L’amour (pour une femme), l’indépendance économique, la valeur des petites choses, la guerre, le suicide. Il y a plusieurs raisons pour lesquelles il mérite d’être lu et relu


Scritique et critique littéraire, élevé dans un milieu privilégié par un père des lettres, Leslie Stephen, parmi des auteurs de la trempe d’Henry James et de TS Eliot, Virginia Woolf (1882-1941) est une femme en avance sur son temps. Vibratile perfectionniste déterminé à défier toutes les règles; outsider déclaré dans une société greffée sur des conventions inflexibles. Une époque où l’on s’attend à ce qu’une dame serve le thé en conversant gracieusement, produise une grande progéniture et dépende de son mari à tous égards.

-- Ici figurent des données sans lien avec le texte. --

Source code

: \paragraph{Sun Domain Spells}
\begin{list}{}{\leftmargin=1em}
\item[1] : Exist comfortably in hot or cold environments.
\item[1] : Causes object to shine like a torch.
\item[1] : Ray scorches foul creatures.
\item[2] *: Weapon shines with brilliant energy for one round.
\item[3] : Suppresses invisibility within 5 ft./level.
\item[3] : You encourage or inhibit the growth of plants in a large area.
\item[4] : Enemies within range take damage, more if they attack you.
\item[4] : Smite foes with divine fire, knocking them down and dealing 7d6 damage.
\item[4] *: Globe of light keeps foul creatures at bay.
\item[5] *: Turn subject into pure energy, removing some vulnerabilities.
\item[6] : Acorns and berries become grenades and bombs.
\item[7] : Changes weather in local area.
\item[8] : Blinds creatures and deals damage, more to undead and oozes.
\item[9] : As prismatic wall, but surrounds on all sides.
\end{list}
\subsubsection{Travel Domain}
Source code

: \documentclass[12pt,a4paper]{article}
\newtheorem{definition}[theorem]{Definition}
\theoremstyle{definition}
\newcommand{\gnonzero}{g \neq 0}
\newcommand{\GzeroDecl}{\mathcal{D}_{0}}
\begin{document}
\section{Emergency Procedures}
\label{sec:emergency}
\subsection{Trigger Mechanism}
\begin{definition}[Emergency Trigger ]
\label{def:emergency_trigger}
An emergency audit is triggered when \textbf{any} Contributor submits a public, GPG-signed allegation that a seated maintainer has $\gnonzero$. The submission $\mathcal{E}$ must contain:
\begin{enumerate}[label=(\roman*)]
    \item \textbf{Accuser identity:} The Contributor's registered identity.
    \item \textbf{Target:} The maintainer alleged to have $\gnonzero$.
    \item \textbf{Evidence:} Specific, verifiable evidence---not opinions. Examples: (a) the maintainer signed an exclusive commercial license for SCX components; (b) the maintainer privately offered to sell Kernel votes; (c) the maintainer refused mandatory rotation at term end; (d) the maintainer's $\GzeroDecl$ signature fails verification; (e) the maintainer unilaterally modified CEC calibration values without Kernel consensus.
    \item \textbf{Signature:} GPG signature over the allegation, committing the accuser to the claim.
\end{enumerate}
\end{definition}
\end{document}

« Une chambre pour soi », et pour soi seul

Grande, élancée, élégante, hiératique, Virginie fume un cigare. Elle est proche des mouvements suffragettes, soutient les revendications des femmes britanniques pour obtenir le droit de vote, l’accès à l’université et une carrière. Elle travaille, écrit des critiques littéraires, écrit des romans, fait répéter des ouvrières dans un internat de banlieue et compte l’argent. Il compte son argent, cet argent qui est le fondement de l’émancipation : « Si une femme a l’intention d’écrire des romans, elle doit avoir une chambre à elle », comme elle l’écrit dans l’essai du même nom de 1929, et pour qu’il soit vraiment tel, il doit le payer par lui-même. Fièrement, sur la pointe d’un stylo, il écrit. Il peut être caustique : « PPendant tous ces siècles, les femmes ont servi de miroirs, dotées de la propriété magique et délicieuse de refléter la figure de l’homme au double de la taille de la vie.« .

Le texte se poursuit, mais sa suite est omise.